Mr. Brooks says, “Once you know the mission for each scene, the next step is to conceive a creative treatment (approach) for the scene, using the power of story physics to drive it home. This treatment should make the scene as effective–scary, dramatic, multifaceted, mysterious, impactful, sexy, or whatever it needs to be–to best fulfill its mission. This, too, is the art of writing…an intuitive feel for the type of creative treatment that is indeed optimal. The more you understand the Big Picture of your story and the principles that prop it up, the quicker and closer you’ll come to that intuitive creative solution.”
Ms. Rosenfeld says, “When you begin your scene, you should have an idea of what new piece of information you will be revealing to the reader and through what sort of means.”
The means of reveal could be:
- Dialogue, including eavesdropping and ammunition as exposition
- Action, including fighting, racing, and discovery through exploration or accident
- Thought, such as epiphanies triggered by setting or dialogue
- Coincidence, such as an anonymous tip
How many purposes?
Good question. The craft masters don’t quite agree.
Mr. Brooks says, “[H]ere’s the golden little secret that is rarely spoken aloud, and just as rarely broken: Optimally, each scene should contain only one such piece of exposition. The mission of each scene is to deliver a single, salient, important piece of story to the reader.”
Don McNair says, “If writers made sure every scene did at least two things instead of one, they would have a more powerful manuscript. . . . All the scenes in your manuscript provide information to the reader. That’s the first [purpose]. The second [purpose] should be to move the story along.”
Nancy Kress says, “A scene should both advance the plot and deepen our understanding of character. If any of your scenes is doing only one of these things, consider changing it.”
Mr. Wendig says, “A scene needn’t merely have one purpose, either. It can pull double duty. It can say something about theme as well as move the plot forward. It can give us a crucial character moment while also reinforcing mood.”
At least three purposes
Mr. Obstfeld says scene must include “character, plot or theme. . . . the best scenes will offer some of each.”
Ms. Dixon says, “[A]ny scene should have at least three reasons for being in your book. As already established one of those three reasons has to be goal, motivation or confict. The other two reasons for the scene can be anything you want.”
Verdict: One+ Purpose
Altogether the craft masters seem to be saying that your scene should anchor the setting and establish mood and develop character and create tension and all that other good stuff. But as for moving the story forward, the scene should reveal one and only one new piece of plot information/exposition that propels us into another scene.

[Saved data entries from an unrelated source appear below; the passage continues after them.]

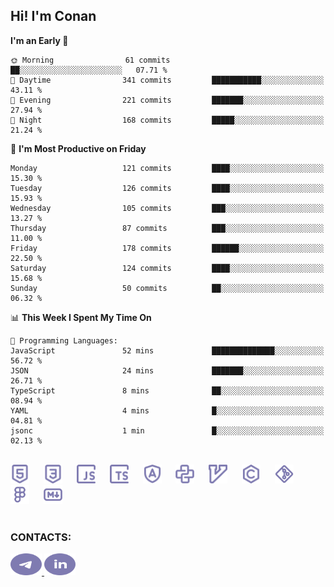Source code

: ## Hi! I'm Conan

<!--START_SECTION:waka-->
**I'm an Early 🐤** 

```text
🌞 Morning                61 commits          ██░░░░░░░░░░░░░░░░░░░░░░░   07.71 % 
🌆 Daytime                341 commits         ███████████░░░░░░░░░░░░░░   43.11 % 
🌃 Evening                221 commits         ███████░░░░░░░░░░░░░░░░░░   27.94 % 
🌙 Night                  168 commits         █████░░░░░░░░░░░░░░░░░░░░   21.24 % 
```
📅 **I'm Most Productive on Friday** 

```text
Monday                   121 commits         ████░░░░░░░░░░░░░░░░░░░░░   15.30 % 
Tuesday                  126 commits         ████░░░░░░░░░░░░░░░░░░░░░   15.93 % 
Wednesday                105 commits         ███░░░░░░░░░░░░░░░░░░░░░░   13.27 % 
Thursday                 87 commits          ███░░░░░░░░░░░░░░░░░░░░░░   11.00 % 
Friday                   178 commits         ██████░░░░░░░░░░░░░░░░░░░   22.50 % 
Saturday                 124 commits         ████░░░░░░░░░░░░░░░░░░░░░   15.68 % 
Sunday                   50 commits          ██░░░░░░░░░░░░░░░░░░░░░░░   06.32 % 
```


📊 **This Week I Spent My Time On** 

```text
💬 Programming Languages: 
JavaScript               52 mins             ██████████████░░░░░░░░░░░   56.72 % 
JSON                     24 mins             ███████░░░░░░░░░░░░░░░░░░   26.71 % 
TypeScript               8 mins              ██░░░░░░░░░░░░░░░░░░░░░░░   08.94 % 
YAML                     4 mins              █░░░░░░░░░░░░░░░░░░░░░░░░   04.81 % 
jsonc                    1 min               █░░░░░░░░░░░░░░░░░░░░░░░░   02.13 % 
```


<!--END_SECTION:waka-->


<br>

<div align="left">
  <img src="icons/skills/html.svg" height="30" alt="html5"/>
  <img width="15"/>
  <img src="icons/skills/css.svg" height="30" alt="css"/>
    <img width="15"/>
  <img src="icons/skills/javascript.svg" height="30" alt="javascript"/>
  <img width="15"/>
  <img src="icons/skills/typescript.svg" height="30" alt="typescript"/>
  <img width="15"/>
  <img src="icons/skills/angular.svg" height="30" alt="angular"/>
  <img width="15"/>
  <img src="icons/skills/python.svg" height="30" alt="python"/>
  <img width="15"/>
  <img src="icons/skills/vim.svg" height="30" alt="vim"  />
  <img width="15"/>
  <img src="icons/skills/c.svg" height="30" alt="c"/>
  <img width="15"/>
  <img src="icons/skills/git.svg" height="30" alt="git"/>
  <img width="15"/>
  <img src="icons/skills/figma.svg" height="30" alt="figma"/>
  <img width="15"/>
  <img src="icons/skills/markdown.svg" height="30" alt="markdown"/>
</div>

<br>


### CONTACTS:

<div align="left">
  <a href="https://t.me/gkkconan">
    <img src="icons/contacts/telegram.svg" width="50" height="35" alt="telegram"/>
  </a>
  <a href="https://www.linkedin.com/in/gkkconan">
    <img src="icons/contacts/linkedin.svg" width="50" height="35" alt="linkedin"/>
  </a>
</div>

James Bonnet, though taking his time to do so, says it best: “In real life, certain actions and ideas are more essential to a solution than others. In story, we see this revealed by the structure of the scenes, which isolate the essential steps (the core elements) and illuminate them. The core element becomes the center or fascination of the scene. It is what the scene is about. It links the scene to the passage and story focus and governs the actions around which the scene is built. And in a great story the scene will often only have this one objective. And when this is true, then everything in that scene–the actions, the characters, the atmosphere, the mood, the setting, etc., can serve that one objective and create a powerful artistic statement. . . . The simpler the scenes, the richer they are: the clearer their meaning, and the stronger their impact emotionally.”
Stated another way, Ms. Rosenfeld says, “You can balance all the scene elements perfectly, but if you don’t have this one key element [new information that moves the story forward], you’re going to lack plot tension.”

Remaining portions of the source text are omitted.